L’université est également le siège de l’innovation et des startups. Notre ami Riad Hartani fait la promotion de ce qu’il appelle Leap Frog Innovation. C’est de développer des applications adaptées aux besoins locaux mais adossées à des solutions Open Source fiables. Comme de développer un Cloud privé pour les besoins de l’économie nationale en s’aidant du projet OpenStack ou de développer une solution de communication globale en se basant sur le projet Open Xchange ou encore de développer une solution globale de gestion des projets de la ville en partant du projet Redmine. Les bénéfices sont innombrables : on part ainsi d’un projet viable, stable, de qualité internationale et entretenu par une société établie qui peut fournir le support, on gagne énormément en temps et en coût de développement et on se concentre sur les fonctionnalités spécifiques de notre projet.

Implications politiques

Comme vu précédemment, l’économie du pays se prépare à l’université. Et l’université dépend de la politique. Il est important de redéfinir la politique nationale de la formation.

S’en suit la politique d’équipement des institutions. Ça serait une excellente chose si on arrivait à équiper les milliers de postes de travail des administrations et des entreprises publiques d’applications open source. Très compliqué mais possible. Il faut ensuite changer les habitudes des gens, ce qui est encore plus compliqué.

L’autre souci est que, contrairement au logiciel propriétaire, on se doit d’assurer l’installation, la configuration, le bon fonctionnement, la maintenance et l’évolution du software. Grâce à toutes ces cohortes d’ingénieurs qu’on aura formés localement, la relève est assurée. Avec tout l’argent économisé sur le paiement de dizaines de milliers de licences, on peut bien faire ça !
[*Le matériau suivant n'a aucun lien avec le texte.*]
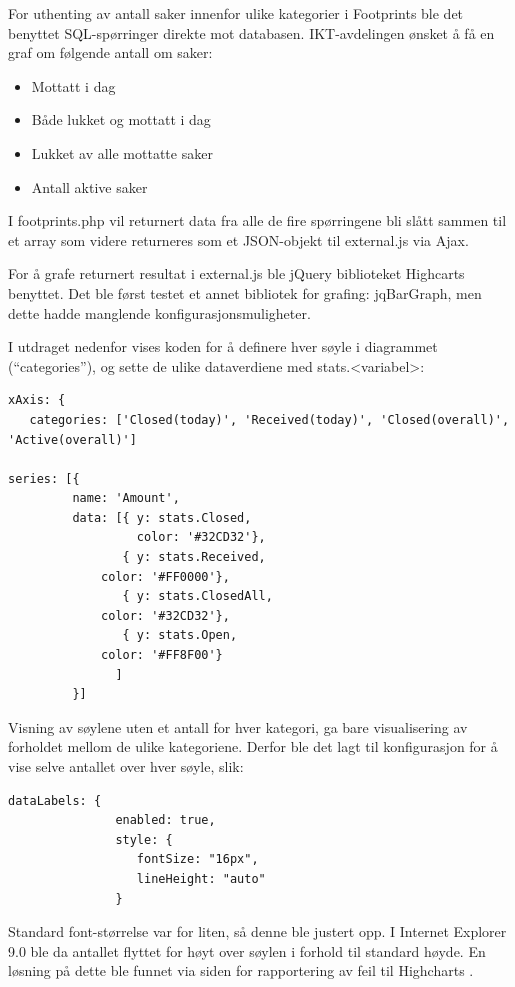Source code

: For uthenting av antall saker innenfor ulike kategorier i Footprints ble det benyttet SQL-spørringer direkte mot databasen. IKT-avdelingen ønsket å få en graf om følgende antall om saker:
\begin{itemize}
	\item Mottatt i dag
	\item Både lukket og mottatt i dag
	\item Lukket av alle mottatte saker
	\item Antall aktive saker
\end{itemize}

I footprints.php vil returnert data fra alle de fire spørringene bli slått sammen til et array som videre returneres som et JSON-objekt til external.js via Ajax. 

For å grafe returnert resultat i external.js ble jQuery biblioteket Highcarts benyttet. Det ble først testet et annet bibliotek for grafing: jqBarGraph, men dette hadde manglende konfigurasjonsmuligheter.  

I utdraget nedenfor vises koden for å definere hver søyle i diagrammet (``categories''), og sette de ulike dataverdiene med stats.<variabel>:
\begin{lstlisting}[style=example]
xAxis: {
   categories: ['Closed(today)', 'Received(today)', 'Closed(overall)', 'Active(overall)']

series: [{
         name: 'Amount',
         data: [{ y: stats.Closed,
                  color: '#32CD32'},
                { y: stats.Received,
             color: '#FF0000'},
                { y: stats.ClosedAll,
             color: '#32CD32'},
                { y: stats.Open,
             color: '#FF8F00'}
               ]
         }]
\end{lstlisting}

Visning av søylene uten et antall for hver kategori, ga bare visualisering av forholdet mellom de ulike kategoriene. Derfor ble det lagt til konfigurasjon for å vise selve antallet over hver søyle, slik: 

\begin{lstlisting}
dataLabels: {
               enabled: true,
               style: {
                  fontSize: "16px",
                  lineHeight: "auto"
               }
\end{lstlisting}

Standard font-størrelse var for liten, så denne ble justert opp. I Internet Explorer 9.0 ble da antallet flyttet for høyt over søylen i forhold til standard høyde. En løsning på dette ble funnet via siden for rapportering av feil til Highcharts \cite{iebug}. 

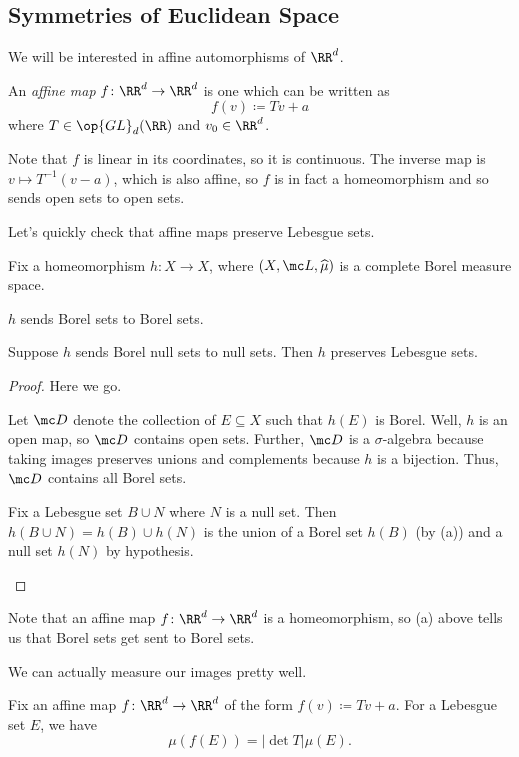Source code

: \documentclass[../notes.tex]{subfiles}
\begin{document}
\subsection{Symmetries of Euclidean Space}
We will be interested in affine automorphisms of $\RR^d$.
\begin{definition}[affine]
	An \textit{affine map} $f\colon\RR^d\to\RR^d$ is one which can be written as
	\[f(v)\coloneqq Tv+a\]
	where $T\in\op{GL}_d(\RR)$ and $v_0\in\RR^d$.
\end{definition}
\begin{remark}
	Note that $f$ is linear in its coordinates, so it is continuous. The inverse map is $v\mapsto T^{-1}(v-a)$, which is also affine, so $f$ is in fact a homeomorphism and so sends open sets to open sets.
\end{remark}
Let's quickly check that affine maps preserve Lebesgue sets.
\begin{lemma} \label{lem:preserve-leb}
	Fix a homeomorphism $h\colon X\to X$, where $(X,\mc L,\widehat\mu)$ is a complete Borel measure space.
	\begin{listalph}
		\item $h$ sends Borel sets to Borel sets.
		\item Suppose $h$ sends Borel null sets to null sets. Then $h$ preserves Lebesgue sets.
	\end{listalph}
\end{lemma}
\begin{proof}
	Here we go.
	\begin{listalph}
		\item Let $\mc D$ denote the collection of $E\subseteq X$ such that $h(E)$ is Borel. Well, $h$ is an open map, so $\mc D$ contains open sets. Further, $\mc D$ is a $\sigma$-algebra because taking images preserves unions and complements because $h$ is a bijection. Thus, $\mc D$ contains all Borel sets.
		\item Fix a Lebesgue set $B\cup N$ where $N$ is a null set. Then $h(B\cup N)=h(B)\cup h(N)$ is the union of a Borel set $h(B)$ (by (a)) and a null set $h(N)$ by hypothesis.
		\qedhere
	\end{listalph}
\end{proof}
\begin{remark}
	Note that an affine map $f\colon\RR^d\to\RR^d$ is a homeomorphism, so (a) above tells us that Borel sets get sent to Borel sets.
\end{remark}
We can actually measure our images pretty well.
\begin{proposition}
	Fix an affine map $f\colon\RR^d\to\RR^d$ of the form $f(v)\coloneqq Tv+a$. For a Lebesgue set $E$, we have
	\[\mu(f(E))=\left|\det T\right|\mu(E).\]
\end{proposition}
\end{document}
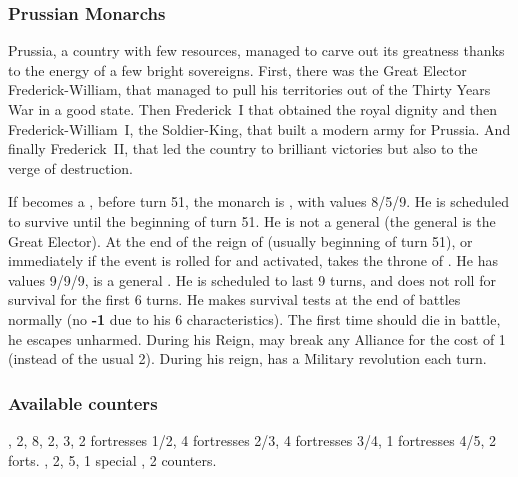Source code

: \subsubsection{Prussian Monarchs}
\begin{histoire}
  Prussia, a country with few resources, managed to carve out its
  greatness thanks to the energy of a few bright sovereigns. First,
  there was the Great Elector Frederick-William, that managed to pull
  his territories out of the Thirty Years War in a good state. Then
  Frederick~I that obtained the royal dignity and then
  Frederick-William~I, the Soldier-King, that built a modern army for
  Prussia. And finally Frederick~II, that led the country to brilliant
  victories but also to the verge of destruction.
\end{histoire}
 If \PRU becomes a \MAJ,
before turn 51, the monarch is , with values
8/5/9. He is scheduled to survive until the beginning of turn 51. He is
not a general (the  general is the Great
Elector).
 At the end of the reign of
 (usually beginning of turn 51), or
immediately if the event  is rolled for
and activated,  takes the throne of
. He has values 9/9/9, is a general
. He is scheduled to last 9 turns, and does
not roll for survival for the first 6 turns.
\bparag He makes survival tests at the end of battles normally (no {\bf
  -1} due to his 6 characteristics).
 The first time 
should die in battle, he escapes unharmed.
\bparag During his Reign,  may break any Alliance for
the cost of 1 \STAB (instead of the usual 2).
\bparag During his reign, \PRU has a Military revolution each turn.

\subsubsection{Available counters}
\ARMY, 2\LDND, 8\LD, 2\NTD, 3\LDENDE, 2
fortresses 1/2, 4 fortresses 2/3, 4 fortresses 3/4, 1 fortresses 4/5, 2
forts.
\COL, 2\TP, 5\MNU, 1 special \MNU, 2\TradeFLEET
counters.


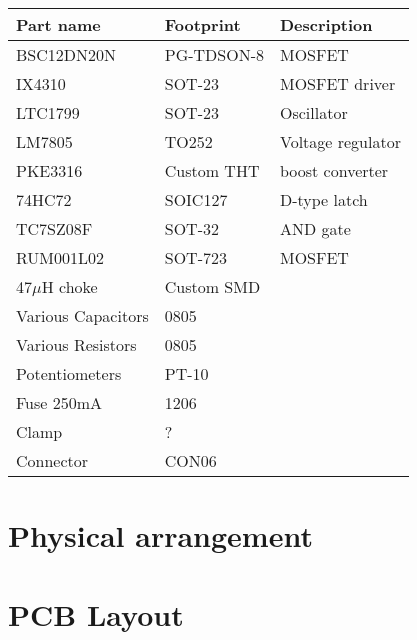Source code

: \begin{tabular}{@{}lll@{}}
    \toprule
    \textbf{Part name} & \textbf{Footprint} & \textbf{Description}\\\midrule
    BSC12DN20N & PG-TDSON-8 & MOSFET\\
    IX4310 & SOT-23 & MOSFET driver\\
    LTC1799 & SOT-23 & Oscillator\\
    LM7805 & TO252 & Voltage regulator\\
    PKE3316 & Custom THT & boost converter\\
    74HC72 & SOIC127 & D-type latch\\
    TC7SZ08F & SOT-32 & AND gate\\
    RUM001L02 & SOT-723 & MOSFET\\
    47\(\mu\)H choke & Custom SMD &\\
    Various Capacitors & 0805 &\\
    Various Resistors & 0805 &\\
    Potentiometers & PT-10&\\
    Fuse 250mA & 1206 &\\
    Clamp & ? &\\
    Connector & CON06 &\\
    \bottomrule
\end{tabular}

\section{Physical arrangement}

\section{PCB Layout}


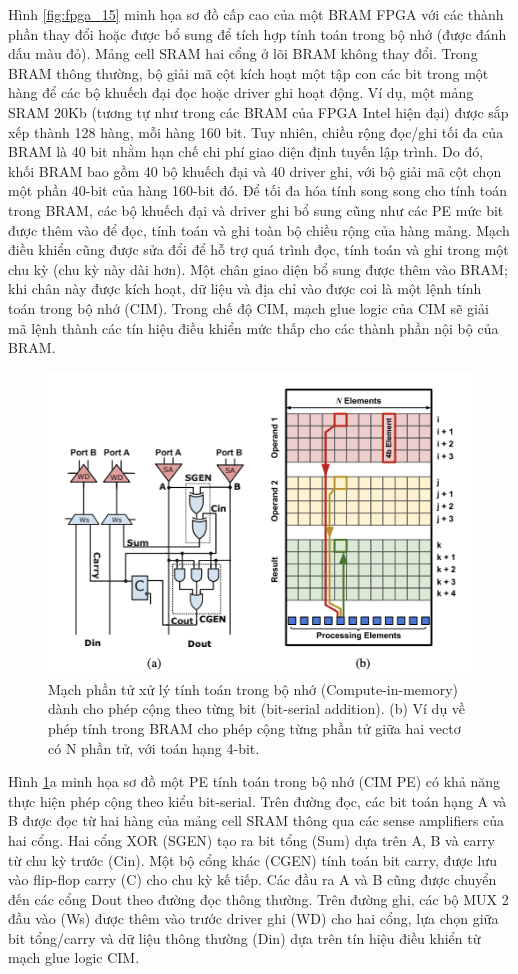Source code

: \documentclass[a4paper]{article}
\begin{document}
Hình \ref{fig:fpga_15} minh họa sơ đồ cấp cao của một BRAM FPGA với các thành phần thay đổi hoặc được bổ sung để tích hợp tính toán trong bộ nhớ (được đánh dấu màu đỏ). Mảng cell SRAM hai cổng ở lõi BRAM không thay đổi. Trong BRAM thông thường, bộ giải mã cột kích hoạt một tập con các bit trong một hàng để các bộ khuếch đại đọc hoặc driver ghi hoạt động. Ví dụ, một mảng SRAM 20Kb (tương tự như trong các BRAM của FPGA Intel hiện đại) được sắp xếp thành 128 hàng, mỗi hàng 160 bit. Tuy nhiên, chiều rộng đọc/ghi tối đa của BRAM là 40 bit nhằm hạn chế chi phí giao diện định tuyến lập trình. Do đó, khối BRAM bao gồm 40 bộ khuếch đại và 40 driver ghi, với bộ giải mã cột chọn một phần 40-bit của hàng 160-bit đó. Để tối đa hóa tính song song cho tính toán trong BRAM, các bộ khuếch đại và driver ghi bổ sung cũng như các PE mức bit được thêm vào để đọc, tính toán và ghi toàn bộ chiều rộng của hàng mảng. Mạch điều khiển cũng được sửa đổi để hỗ trợ quá trình đọc, tính toán và ghi trong một chu kỳ (chu kỳ này dài hơn). Một chân giao diện bổ sung được thêm vào BRAM; khi chân này được kích hoạt, dữ liệu và địa chỉ vào được coi là một lệnh tính toán trong bộ nhớ (CIM). Trong chế độ CIM, mạch glue logic của CIM sẽ giải mã lệnh thành các tín hiệu điều khiển mức thấp cho các thành phần nội bộ của BRAM.

\begin{figure}
    \centering
    \includegraphics[width=0.75\linewidth]{assets/fpga_16.png}
    \caption{Mạch phần tử xử lý tính toán trong bộ nhớ (Compute-in-memory) dành cho phép cộng theo từng bit (bit-serial addition).
(b) Ví dụ về phép tính trong BRAM cho phép cộng từng phần tử giữa hai vectơ có N phần tử, với toán hạng 4-bit.}
    \label{fig:fpga_16}
\end{figure}

Hình \ref{fig:fpga_16}a minh họa sơ đồ một PE tính toán trong bộ nhớ (CIM PE) có khả năng thực hiện phép cộng theo kiểu bit-serial. Trên đường đọc, các bit toán hạng A và B được đọc từ hai hàng của mảng cell SRAM thông qua các sense amplifiers của hai cổng. Hai cổng XOR (SGEN) tạo ra bit tổng (Sum) dựa trên A, B và carry từ chu kỳ trước (Cin). Một bộ cổng khác (CGEN) tính toán bit carry, được lưu vào flip-flop carry (C) cho chu kỳ kế tiếp. Các đầu ra A và B cũng được chuyển đến các cổng Dout theo đường đọc thông thường. Trên đường ghi, các bộ MUX 2 đầu vào (Ws) được thêm vào trước driver ghi (WD) cho hai cổng, lựa chọn giữa bit tổng/carry và dữ liệu thông thường (Din) dựa trên tín hiệu điều khiển từ mạch glue logic CIM.
\end{document}
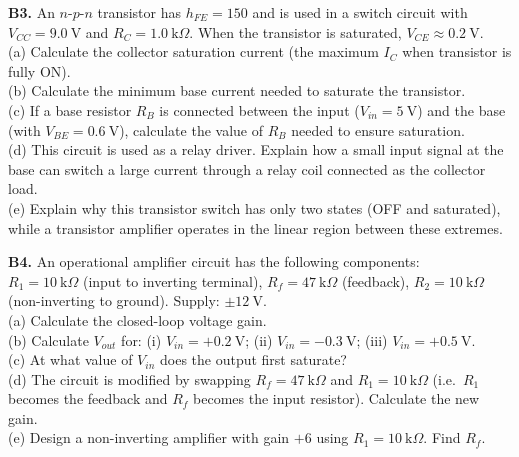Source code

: \begin{exercisebox}[29]
\vspace{0.4cm}

\textbf{B3.} An $n$-$p$-$n$ transistor has
$h_{FE} = 150$ and is used in a switch circuit
with $V_{CC} = 9.0\ \text{V}$ and
$R_C = 1.0\ \text{k}\Omega$. When the transistor
is saturated, $V_{CE} \approx 0.2\ \text{V}$.\\[4pt]
(a) Calculate the collector saturation current
(the maximum $I_C$ when transistor is fully ON).\\
(b) Calculate the minimum base current needed to
saturate the transistor.\\
(c) If a base resistor $R_B$ is connected between
the input ($V_{in} = 5\ \text{V}$) and the base
(with $V_{BE} = 0.6\ \text{V}$), calculate the
value of $R_B$ needed to ensure saturation.\\
(d) This circuit is used as a relay driver. Explain
how a small input signal at the base can switch a
large current through a relay coil connected as
the collector load.\\
(e) Explain why this transistor switch has only
two states (OFF and saturated), while a transistor
amplifier operates in the linear region between
these extremes.
\hfill{}

\vspace{0.4cm}

\textbf{B4.} An operational amplifier circuit
has the following components:\\
$R_1 = 10\ \text{k}\Omega$ (input to inverting
terminal), $R_f = 47\ \text{k}\Omega$ (feedback),
$R_2 = 10\ \text{k}\Omega$ (non-inverting to
ground). Supply: $\pm 12\ \text{V}$.\\[4pt]
(a) Calculate the closed-loop voltage gain.\\
(b) Calculate $V_{out}$ for:
(i) $V_{in} = +0.2\ \text{V}$;
(ii) $V_{in} = -0.3\ \text{V}$;
(iii) $V_{in} = +0.5\ \text{V}$.\\
(c) At what value of $V_{in}$ does the output
first saturate?\\
(d) The circuit is modified by swapping
$R_f = 47\ \text{k}\Omega$ and
$R_1 = 10\ \text{k}\Omega$ (i.e.\ $R_1$ becomes
the feedback and $R_f$ becomes the input resistor).
Calculate the new gain.\\
(e) Design a non-inverting amplifier with gain $+6$
using $R_1 = 10\ \text{k}\Omega$.
Find $R_f$.
\hfill{}

\vspace{0.4cm}


\end{exercisebox}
Il se dit que quelques promoteurs de l’Open Source dans l’économie algérienne ont subi d’énormes pressions pour abandonner ; voire des menaces. Bien-sûr. Les enjeux financiers sont immenses et il y a de quoi vous rendre nerveux. Les chiffres d’affaires en jeu est faramineux. Ceci ne peut être possible qu’avec l’implication et le soutien des autorités du pays au plus haut niveau.

GNU : une réussite. Linux : un échec ?

GNU est une formidable success-story. Mais nous pourrions également voir le verre à moitié vide et dire que Linux a quelque peu failli. Beaucoup de systèmes d’exploitation mobiles qui existent ou qui ont existé sont basés sur le noyau Linux. Android mais aussi Meego, Tizen, webOS, Fire OS, Moblin… Les périphériques mobiles sont incompatibles entre-eux par choix et ceci est une chose normale. Les constructeurs ont sciemment créé chacun son propre écosystème.

Par contre, la forte fragmentation de Linux sur les ordinateurs de bureau pourrait empêcher une forte adoption de Linux et ainsi l’empêcher de devenir une force alternative à Windows et macOS. En effet, si les différentes distributions de Linux ont le même noyau et généralement les mêmes modules core, elles sont en général incompatibles entre-elles au niveau applicatif. Linus Torvalds n’avait pas l’air très inquiet sur ce point mais la conséquence est une forte latence dans l’adoption de nouvelles solutions. Chose qui a tendance à se résorber vu que de plus en plus de solutions sont basées sur le Cloud.